Growing up outside Richmond, Virginia, Wray was an arts lover from his early days, going to films, putting on plays in his backyard, and singing on a local radio show. He pursued his love of music and theater throughout his higher education and as he built his teaching career, sponsoring drama clubs, teaching theater classes, and producing student musicals and plays.  

 

While assistant to the president of Bluefield Junior College in Virginia, Wray fed another passion as sponsor for the college’s international students.  He organized field trips to places such as Washington, DC. “We loved having international students in our home,” says his wife, Frances Wray. “It was part of Joe’s desire to connect with people, to build bridges.”  

 

Moving to Tryon in 1974, Wray taught at Tryon High and often gave students glimpses of the world beyond their small town.  Heather Chestnut, currently on the CTF board, says he arrived in class one Monday with bagels after a weekend trip to New York. “He told us stories of Broadway shows, and he made me even more determined to have my own New York City experience.”  

 

In the mid 1970s, Wray became Community Schools coordinator, a program that sought to link school and community resources in new ways. Wray was a natural fit for this position, not least because it provided fertile ground for his greatest strength: dreaming up new ideas.  “He was the idea man,” says Clara Rogers,  a colleague whom he brought onto the first CTF board. “He was always throwing ideas around, always open to everything.”  

 

Geoffrey Tennant, another colleague and also on that first CTF board, agrees. “He tilled the field while others came behind to sow the seeds.” Tennant says Wray was a dreamer as opposed to a more concrete thinker. “Joe had a different world view. It’s good to have people around you like that—it challenges you to find what is valuable about the way they think.” 

 

One dream Wray and his colleagues threw around was bringing a children’s theater festival to town, such as one would normally find in a larger city. Like trips to DC, like bagels from New York, Wray recognized an opportunity to give children something they might not get otherwise: in this case, a chance to experience professional theater.  

 

The idea of a day of children’s theater drew enthusiastic response, and a plan evolved. Some CTF committee members attended showcases to line up performers. Others made the rounds of businesses and wrote hundreds of letters soliciting support, while still others asked churches to provide venues.  

 

Like his fellow CTF  committee members, Wray did whatever it took to get the festival going: collecting performers’ tech equipment, making backdrops and venue signs, and functioning, says Tennant, as a “grand supervisor” for any glitches that might arise. “He was a great supporter of Super Saturday,” says Mackay. “He was always there to lend a helping hand.” 

 

Rogers says Wray created a positive environment that “gave you freedom to say what you felt.

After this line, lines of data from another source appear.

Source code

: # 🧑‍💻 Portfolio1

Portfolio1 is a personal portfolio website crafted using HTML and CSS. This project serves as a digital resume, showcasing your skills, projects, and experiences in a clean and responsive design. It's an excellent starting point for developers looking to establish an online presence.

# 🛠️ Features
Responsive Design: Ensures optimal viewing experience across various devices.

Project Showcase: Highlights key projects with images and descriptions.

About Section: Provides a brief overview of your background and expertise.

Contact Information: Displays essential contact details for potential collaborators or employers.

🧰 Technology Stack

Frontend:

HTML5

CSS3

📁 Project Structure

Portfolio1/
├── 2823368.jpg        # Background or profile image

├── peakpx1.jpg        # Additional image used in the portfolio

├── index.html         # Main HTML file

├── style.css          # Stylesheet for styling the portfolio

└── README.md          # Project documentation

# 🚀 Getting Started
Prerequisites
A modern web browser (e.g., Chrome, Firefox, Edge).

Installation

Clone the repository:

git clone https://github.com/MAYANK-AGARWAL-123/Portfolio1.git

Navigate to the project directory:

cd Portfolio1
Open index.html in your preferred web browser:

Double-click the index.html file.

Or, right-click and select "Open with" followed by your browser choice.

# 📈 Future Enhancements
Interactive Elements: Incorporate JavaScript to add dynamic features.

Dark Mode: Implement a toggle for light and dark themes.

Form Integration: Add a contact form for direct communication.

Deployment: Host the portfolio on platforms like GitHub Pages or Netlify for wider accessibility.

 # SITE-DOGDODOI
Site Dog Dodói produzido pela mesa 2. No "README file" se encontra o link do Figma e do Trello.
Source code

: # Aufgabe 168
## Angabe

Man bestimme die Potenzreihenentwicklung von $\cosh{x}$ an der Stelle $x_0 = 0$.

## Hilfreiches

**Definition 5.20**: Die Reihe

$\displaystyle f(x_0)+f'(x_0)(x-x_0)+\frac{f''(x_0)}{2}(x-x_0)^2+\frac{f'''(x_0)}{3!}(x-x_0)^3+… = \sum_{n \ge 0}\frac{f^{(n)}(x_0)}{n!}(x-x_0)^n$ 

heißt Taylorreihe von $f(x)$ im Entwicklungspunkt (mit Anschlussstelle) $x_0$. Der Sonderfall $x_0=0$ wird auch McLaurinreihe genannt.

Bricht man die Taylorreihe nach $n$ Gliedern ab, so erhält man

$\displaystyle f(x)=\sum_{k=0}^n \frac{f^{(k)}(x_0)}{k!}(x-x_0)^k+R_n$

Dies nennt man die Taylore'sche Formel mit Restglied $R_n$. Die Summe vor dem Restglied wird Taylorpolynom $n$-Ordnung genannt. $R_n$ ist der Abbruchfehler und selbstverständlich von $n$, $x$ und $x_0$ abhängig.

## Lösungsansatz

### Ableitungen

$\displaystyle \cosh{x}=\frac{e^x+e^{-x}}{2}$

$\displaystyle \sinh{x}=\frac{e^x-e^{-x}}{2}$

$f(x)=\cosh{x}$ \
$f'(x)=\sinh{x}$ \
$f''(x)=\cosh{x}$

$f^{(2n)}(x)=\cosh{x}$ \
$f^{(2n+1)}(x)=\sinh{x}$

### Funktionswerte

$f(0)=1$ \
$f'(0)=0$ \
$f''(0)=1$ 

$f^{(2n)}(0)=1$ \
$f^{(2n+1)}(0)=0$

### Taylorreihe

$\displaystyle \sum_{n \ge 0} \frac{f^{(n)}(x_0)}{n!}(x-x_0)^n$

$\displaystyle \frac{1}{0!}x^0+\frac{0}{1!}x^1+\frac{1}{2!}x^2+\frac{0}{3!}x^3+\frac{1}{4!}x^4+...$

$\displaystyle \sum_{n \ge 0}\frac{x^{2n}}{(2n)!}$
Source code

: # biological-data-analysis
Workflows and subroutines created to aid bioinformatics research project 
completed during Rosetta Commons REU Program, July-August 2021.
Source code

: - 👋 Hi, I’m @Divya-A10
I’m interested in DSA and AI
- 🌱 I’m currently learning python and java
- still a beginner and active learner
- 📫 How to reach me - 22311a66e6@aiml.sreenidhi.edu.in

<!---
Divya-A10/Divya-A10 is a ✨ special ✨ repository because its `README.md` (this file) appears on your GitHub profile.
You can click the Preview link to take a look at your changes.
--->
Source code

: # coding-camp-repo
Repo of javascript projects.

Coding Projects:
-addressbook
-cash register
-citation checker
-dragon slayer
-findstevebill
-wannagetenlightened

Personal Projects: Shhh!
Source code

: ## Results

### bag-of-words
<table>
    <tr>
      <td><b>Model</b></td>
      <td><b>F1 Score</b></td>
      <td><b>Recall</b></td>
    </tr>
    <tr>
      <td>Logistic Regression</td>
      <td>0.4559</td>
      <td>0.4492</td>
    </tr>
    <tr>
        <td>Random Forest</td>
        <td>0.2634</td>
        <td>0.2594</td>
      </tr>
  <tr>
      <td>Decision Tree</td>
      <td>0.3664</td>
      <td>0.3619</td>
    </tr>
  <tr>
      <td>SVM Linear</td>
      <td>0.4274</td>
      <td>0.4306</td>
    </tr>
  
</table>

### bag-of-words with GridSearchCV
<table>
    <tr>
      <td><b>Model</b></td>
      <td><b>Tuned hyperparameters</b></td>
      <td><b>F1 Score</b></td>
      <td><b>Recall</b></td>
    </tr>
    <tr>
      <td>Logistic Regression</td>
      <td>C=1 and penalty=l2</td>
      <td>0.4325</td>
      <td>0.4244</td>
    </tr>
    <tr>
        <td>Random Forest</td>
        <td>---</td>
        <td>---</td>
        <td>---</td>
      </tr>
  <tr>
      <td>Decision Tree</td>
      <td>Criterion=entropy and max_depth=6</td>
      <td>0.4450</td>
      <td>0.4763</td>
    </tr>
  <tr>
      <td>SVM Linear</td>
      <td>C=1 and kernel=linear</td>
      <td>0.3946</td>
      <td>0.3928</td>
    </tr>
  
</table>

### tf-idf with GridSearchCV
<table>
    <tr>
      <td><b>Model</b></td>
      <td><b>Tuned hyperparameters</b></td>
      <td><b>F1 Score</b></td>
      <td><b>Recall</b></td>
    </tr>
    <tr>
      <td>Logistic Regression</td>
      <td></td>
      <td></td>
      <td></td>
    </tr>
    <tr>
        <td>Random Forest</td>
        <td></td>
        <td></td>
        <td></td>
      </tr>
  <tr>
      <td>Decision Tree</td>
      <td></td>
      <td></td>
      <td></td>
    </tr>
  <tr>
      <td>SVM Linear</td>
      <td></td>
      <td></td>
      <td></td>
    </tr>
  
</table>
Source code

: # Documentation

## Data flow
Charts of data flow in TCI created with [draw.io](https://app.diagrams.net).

He saw your forte and got you on it.” His enthusiasm was contagious, and, inexorably, “he had us doing more than we thought we could.” 

 

Rogers says for Wray, “there were no roadblocks.” Once, he suggested they bring internationally famous mime Marcel Marceau to  town. The board was skeptical, but Wray persisted. He made the call and was turned down, but that didn’t stop him from generating more ideas.  “Joe would never let an idea go,” says Rogers.  

 

Tennant agrees that Wray was the one who said, “you never know until you try.” It has taken thousands of volunteers to pull off  Super Saturday over the years, but its launch was spurred in no small part by Wray’s “spark that lit the fire,” in Rogers’ words.  

 

“Super Saturday was an experiment,” says Tennant. He says that if you have as large a vision as bringing the arts to your children, you might as well go all the way and make it a Super Saturday. “You might as well shoot for the stars.”  

 

The stars were clearly where Joe Wray and his CTF cohorts were aiming, and thousands of children have benefited from their–and especially Wray’s–outsized aim and vision.   

 

Main-stage performance tickets are now on sale at the Super Saturday box office in the Tryon Fine Arts Center lobby. Call 828-283-0379 to reserve, and visit tryonsupersaturday.com for more information.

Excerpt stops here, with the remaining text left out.